Ainsi, notons que le mot « bouffon » apparaît au XVIè siècle, dérivant du terme italien « buffare », qui signifie  « gonfler les joues », une grimace populaire, qui consistait à gonfler ses joues d’air, puis à expirer, en émettant un bruit grossier.

A la Renaissance, ce terme désigne celui qu’on connaissait, aussi, sous le nom de « fou du roi ». Amuseur  professionnel, « fou-sage », marginal, mais aussi, parfois, conseiller, le Bouffon est un personnage ambigu.

La folie a traversé le dernier millénaire en revêtant divers masques et noms, tels l’insensé, le Bouffon, le clown, le  fol, le fou, le sot, … des mots familiers de nos jours.

Le Carnaval est intrinsèquement lié à la folie. Durant plusieurs jours, la folie régit les vies, pousse à l’excès,  renverse le codes, invite à la satire et possède les masques. Le Carnaval tout entier lui est dédié. Il devient son Royaume.

Les mascarades européennes puisent leur inspiration dans un répertoire ancien de pratiques et de symboles liés à la folie, ce constat étant le point de départ de la présente exposition.
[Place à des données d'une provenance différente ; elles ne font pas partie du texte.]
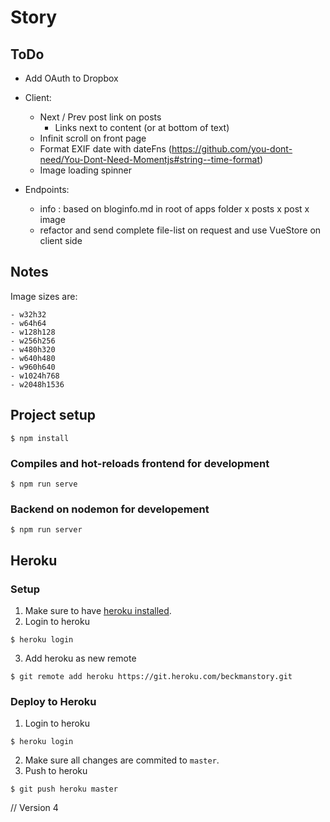 # Story

## ToDo
- Add OAuth to Dropbox

- Client:
  - Next / Prev post link on posts
    - Links next to content (or at bottom of text)
  - Infinit scroll on front page
  - Format EXIF date with dateFns (https://github.com/you-dont-need/You-Dont-Need-Momentjs#string--time-format)
  - Image loading spinner

- Endpoints:
  - info : based on bloginfo.md in root of apps folder
  x posts
  x post
  x image
  - refactor and send complete file-list on request and use VueStore on client side

## Notes

Image sizes are:
```
- w32h32
- w64h64
- w128h128
- w256h256
- w480h320
- w640h480
- w960h640
- w1024h768
- w2048h1536
```



## Project setup
```
$ npm install
```

### Compiles and hot-reloads frontend for development
```
$ npm run serve
```

### Backend on nodemon for developement
```
$ npm run server
```

## Heroku

### Setup

1. Make sure to have [heroku installed](https://devcenter.heroku.com/articles/heroku-cli#download-and-install).
2. Login to heroku
```
$ heroku login
```
3. Add heroku as new remote
```
$ git remote add heroku https://git.heroku.com/beckmanstory.git
```

### Deploy to Heroku
1. Login to heroku
```
$ heroku login
```
2. Make sure all changes are commited to `master`.
3. Push to heroku
```
$ git push heroku master
```

// Version 4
En faisant l’éloge de la « Fou’losophie » (clin d’oeil à un ouvrage, « L’Eloge de la Folie » {1509), du philosophe hollandais Erasme {1466-1536}), ce parcours pose une question majeure : la folie n’est-elle pas plus forte que la  sagesse ? Les figures de Bouffons d’hier et d’aujourd’hui nous aident à y répondre.
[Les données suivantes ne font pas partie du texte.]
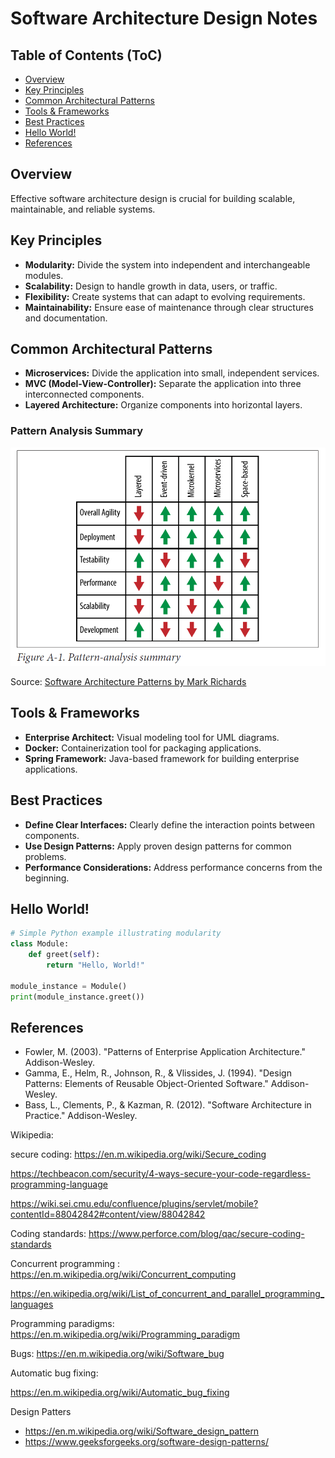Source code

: # Software Architecture Design Notes

## Table of Contents (ToC)
- [Overview](#overview)
- [Key Principles](#key-principles)
- [Common Architectural Patterns](#common-architectural-patterns)
- [Tools & Frameworks](#tools--frameworks)
- [Best Practices](#best-practices)
- [Hello World!](#hello-world)
- [References](#references)

## Overview

Effective software architecture design is crucial for building scalable, maintainable, and reliable systems.

## Key Principles

- **Modularity:** Divide the system into independent and interchangeable modules.
- **Scalability:** Design to handle growth in data, users, or traffic.
- **Flexibility:** Create systems that can adapt to evolving requirements.
- **Maintainability:** Ensure ease of maintenance through clear structures and documentation.

## Common Architectural Patterns

- **Microservices:** Divide the application into small, independent services.
- **MVC (Model-View-Controller):** Separate the application into three interconnected components.
- **Layered Architecture:** Organize components into horizontal layers.

### Pattern Analysis Summary

![](./docs/sw-architecture-pattern.PNG)

Source: [Software Architecture Patterns by Mark Richards](https://www.oreilly.com/library/view/software-architecture-patterns/9781491971437/)

## Tools & Frameworks

- **Enterprise Architect:** Visual modeling tool for UML diagrams.
- **Docker:** Containerization tool for packaging applications.
- **Spring Framework:** Java-based framework for building enterprise applications.

## Best Practices

- **Define Clear Interfaces:** Clearly define the interaction points between components.
- **Use Design Patterns:** Apply proven design patterns for common problems.
- **Performance Considerations:** Address performance concerns from the beginning.

## Hello World!
```python
# Simple Python example illustrating modularity
class Module:
    def greet(self):
        return "Hello, World!"

module_instance = Module()
print(module_instance.greet())
```

## References

- Fowler, M. (2003). "Patterns of Enterprise Application Architecture." Addison-Wesley.
- Gamma, E., Helm, R., Johnson, R., & Vlissides, J. (1994). "Design Patterns: Elements of Reusable Object-Oriented Software." Addison-Wesley.
- Bass, L., Clements, P., & Kazman, R. (2012). "Software Architecture in Practice." Addison-Wesley.

Wikipedia:

secure coding: https://en.m.wikipedia.org/wiki/Secure_coding

https://techbeacon.com/security/4-ways-secure-your-code-regardless-programming-language

https://wiki.sei.cmu.edu/confluence/plugins/servlet/mobile?contentId=88042842#content/view/88042842

Coding standards:
https://www.perforce.com/blog/qac/secure-coding-standards

Concurrent programming :
https://en.m.wikipedia.org/wiki/Concurrent_computing

https://en.wikipedia.org/wiki/List_of_concurrent_and_parallel_programming_languages

Programming paradigms:
https://en.m.wikipedia.org/wiki/Programming_paradigm

Bugs:
https://en.m.wikipedia.org/wiki/Software_bug

Automatic bug fixing:

https://en.m.wikipedia.org/wiki/Automatic_bug_fixing

Design Patters

- https://en.m.wikipedia.org/wiki/Software_design_pattern
- https://www.geeksforgeeks.org/software-design-patterns/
Dans les différentes salles, des panneaux didactiques nous révèlent des détails dont peu d’entre nous sont conscients. Ainsi, la présence des saucisses est évoquée. Fraîche, fumée ou séchée, la saucisse était omniprésente durant les périodes carnavalesques. Les bouchers mettaient le cochon et ses dérivés à l’honneur, avant que la communauté entière ne commence son jeûne. Dès le mercredi des Cendres, le gras laissait la place au maigre, le cochon au hareng, ce poisson étant toujours, ce soir là, au menu des Gilles, à Binche.

Pour en revenir à la saucisse, elle ne renvoie pas seulement aux cuisines médiévales, sa forme phallique incarnant  les pulsions charnelles de l’homme ou de la femme, ne sachant se maîtriser. A l’opposé de l’homme de raison, le Fou est un être de passions et de lubricité. Le Carnaval, ce « monde à l’enver », permettait (ce qui devient plus difficile au XXIè siècle) que l’on oublie pendant un temps les règles de la bienséance, la sexualité y étant exacerbée , comme à New Orleans, où, durant la journée du Mardi-Gras, ce que nous avons nous mêmes constaté, en 1999, nombre de femmes apparraissent, complètement dénudées, aux terrasses du célèbre « Quartier français »,  lançant des milliers de colliers et bracelets ,en plastique « made in Hong-Kong », dans une foule en délire.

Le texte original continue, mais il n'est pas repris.